O que há de espantoso no poder narrativo deste romance é como se mostra, quase cientificamente, que houvera uxoricídio e, passo a passo, entram episódios e personagens que não constavam da investigação criminal de há doze anos. O que o intruso irá revelar será o início da reviravolta de toda a investigação, descobrir-se-á que Jessica recebera uma visita de um amiga, pura coincidência, Bayard estivera ausente depois de dar o copo de sumo de uva à mulher cerca de duas horas, será descoberta essa visita que introduz uma revelação arrepiante, tudo apontava para o suicídio de Jessica, devido às consequências daquele triângulo amoroso que inquinava a vida de dois irmãos e respetivos casamentos, iria fatalmente pôr fim à empresa que os dois irmãos geriam, foi assim que se especulou depois de se descobrir que a visita bebera também sumo de uva e nada lhe acontecera.
E chega a hora de Ellery Queen introduzir um elemento devastador, Bayard diz-lhe abertamente que ele compusera um quadro explicativo que era uma pura confabulação. E Ellery exige que a verdade seja conservada em segredo. O leitor leva um murro no estômago quando sabe quem pusera a digitalina num copo que Jessica fora buscar ao armário. E o final deste empolgante romance é forjado para ficarmos expectantes com a densidade do enredo:
“Jessica Fox enterrada no cemitério de Twin Hill… Alvin Cain a andar de um lado para o outro na sua cela, na parte mais alta do edifício do tribunal da comarca… Talbot e Emily ocupados a remendar o tecido rasgado das suas existências… Davy e Linda e a vida que recomeçava… Bayard, livre, enfrentando Wrightsville com a força que lhe proporcionava o seu segredo…”
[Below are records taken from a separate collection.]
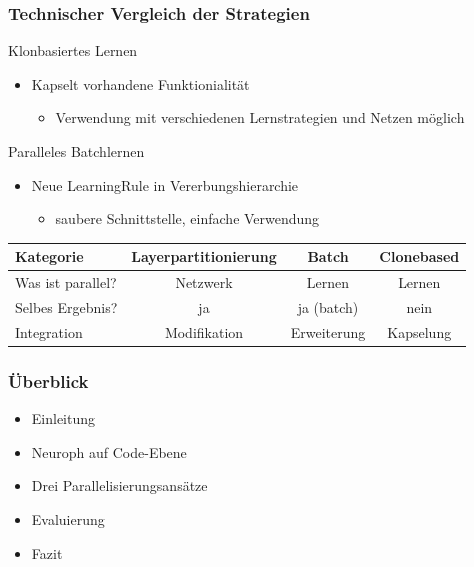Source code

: \documentclass[18pt]{beamer}
\begin{document}
	\begin{frame}[c]\frametitle{Technischer Vergleich der Strategien}	

		\begin{block}{Klonbasiertes Lernen}
			\begin{itemize}
				\item Kapselt vorhandene Funktionialität
				\begin{itemize}
					\item Verwendung mit verschiedenen Lernstrategien und Netzen möglich
				\end{itemize}
			\end{itemize}	
		\end{block}

		\begin{block}{Paralleles Batchlernen}
			\begin{itemize}
				\item Neue LearningRule in Vererbungshierarchie
				\begin{itemize}
					\item saubere Schnittstelle, einfache Verwendung
				\end{itemize}
			\end{itemize}
		\end{block}
		\pause
		\vspace{0.8cm}
		\begin{tabular}{l|c|c|c|}

		Kategorie & Layerpartitionierung & Batch & Clonebased \\
		\hline
		Was ist parallel? & Netzwerk & Lernen & Lernen\\
		Selbes Ergebnis? & ja & ja (batch) & nein \\
		Integration & Modifikation & Erweiterung & Kapselung \\

		\end{tabular}
	
	\end{frame}
	
	\begin{frame}[c]\frametitle{Überblick}
		\begin{itemize}
		   \item Einleitung \checkmark
		   \item Neuroph auf Code-Ebene \checkmark
		   \item Drei Parallelisierungsansätze \checkmark
		   \item Evaluierung
		   \item Fazit
		\end{itemize}
	\end{frame}
\end{document}
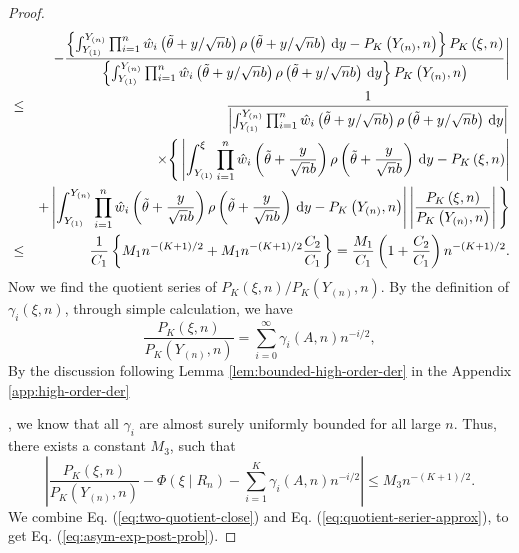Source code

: \begin{proof}
\begin{eqnarray}
 &  & -\frac{\left\{ \int_{Y_{\left(1\right)}}^{Y_{\left(n\right)}}\prod_{i=1}^{n}\hat{w}_{i}\left(\tilde{\theta}+y/\sqrt{n}b\right)\rho\left(\tilde{\theta}+y/\sqrt{n}b\right)\,\mathrm{d} y-P_{K}\left(Y_{\left(n\right)},n\right)\right\} P_{K}\left(\xi,n\right)}{\left\{ \int_{Y_{\left(1\right)}}^{Y_{\left(n\right)}}\prod_{i=1}^{n}\hat{w}_{i}\left(\tilde{\theta}+y/\sqrt{n}b\right)\rho\left(\tilde{\theta}+y/\sqrt{n}b\right)\,\mathrm{d} y\right\} P_{K}\left(Y_{\left(n\right)},n\right)}\Bigg|\nonumber \\
 & \le & \frac{1}{\left|\int_{Y_{\left(1\right)}}^{Y_{\left(n\right)}}\prod_{i=1}^{n}\hat{w}_{i}\left(\tilde{\theta}+y/\sqrt{n}b\right)\rho\left(\tilde{\theta}+y/\sqrt{n}b\right)\,\mathrm{d} y\right|}\\
 && \times\Bigg\{\left|\int_{Y_{\left(1\right)}}^{\xi}\prod_{i=1}^{n}\hat{w}_{i}\left(\tilde{\theta}+\frac{y}{\sqrt{n}b}\right)\rho\left(\tilde{\theta}+\frac{y}{\sqrt{n}b}\right)\,\mathrm{d} y-P_{K}\left(\xi,n\right)\right|\\
 &  & +\left|\int_{Y_{\left(1\right)}}^{Y_{\left(n\right)}}\prod_{i=1}^{n}\hat{w}_{i}\left(\tilde{\theta}+\frac{y}{\sqrt{n}b}\right)\rho\left(\tilde{\theta}+\frac{y}{\sqrt{n}b}\right)\,\mathrm{d} y-P_{K}\left(Y_{\left(n\right)},n\right)\right|\left|\frac{P_{K}\left(\xi,n\right)}{P_{K}\left(Y_{\left(n\right)},n\right)}\right|\Bigg\}\nonumber \\
 & \le & \frac{1}{C_{1}}\left\{ M_{1}n^{-\left(K+1\right)/2}+M_{1}n^{-\left(K+1\right)/2}\frac{C_{2}}{C_{1}}\right\} =\frac{M_{1}}{C_{1}}\left(1+\frac{C_{2}}{C_{1}}\right)n^{-\left(K+1\right)/2}.\label{eq:two-quotient-close}
\end{eqnarray}
Now we find the quotient series of $P_{K}\left(\xi,n\right)/P_{K}\left(Y_{\left(n\right)},n\right)$.
By the definition of $\gamma_{i}\left(\xi,n\right)$, through simple
calculation, we have 
\[
\frac{P_{K}\left(\xi,n\right)}{P_{K}\left(Y_{\left(n\right)},n\right)}=\sum_{i=0}^{\infty}\gamma_{i}\left(A,n\right)n^{-i/2},
\]
 By the discussion following Lemma \ref{lem:bounded-high-order-der} in the Appendix \ref{app:high-order-der} {},
we know that all $\gamma_{i}$ are almost surely uniformly bounded
for all large $n$. Thus, there exists a constant $M_{3}$, such that
\begin{equation}
\left|\frac{P_{K}\left(\xi,n\right)}{P_{K}\left(Y_{\left(n\right)},n\right)}-\Phi\left(\xi\mid R_{n}\right)-\sum_{i=1}^{K}\gamma_{i}\left(A,n\right)n^{-i/2}\right|\le M_{3}n^{-\left(K+1\right)/2}.\label{eq:quotient-serier-approx}
\end{equation}
We combine Eq. (\ref{eq:two-quotient-close}) and Eq. (\ref{eq:quotient-serier-approx}),
to get Eq. (\ref{eq:asym-exp-post-prob}).
\end{proof}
Tenho muitas saudades destes romances que giravam à volta de um problema que se apresentava propositadamente como insolúvel, ultrapassando todos os ardis e obstáculos, havia sempre um detetive que chegava magistralmente à verdade, sabia regalar o leitor, criando-lhe a exigência e a fidelização a obras em que o narrador desafiava abertamente quem o lia a encontrar a solução. Pergunto-me como é que é possível os grandes escritores de hoje considerarem Ellery Queen como o gigante desta literatura, isto quando Ellery Queen só é possível ser encontrado nas bibliotecas.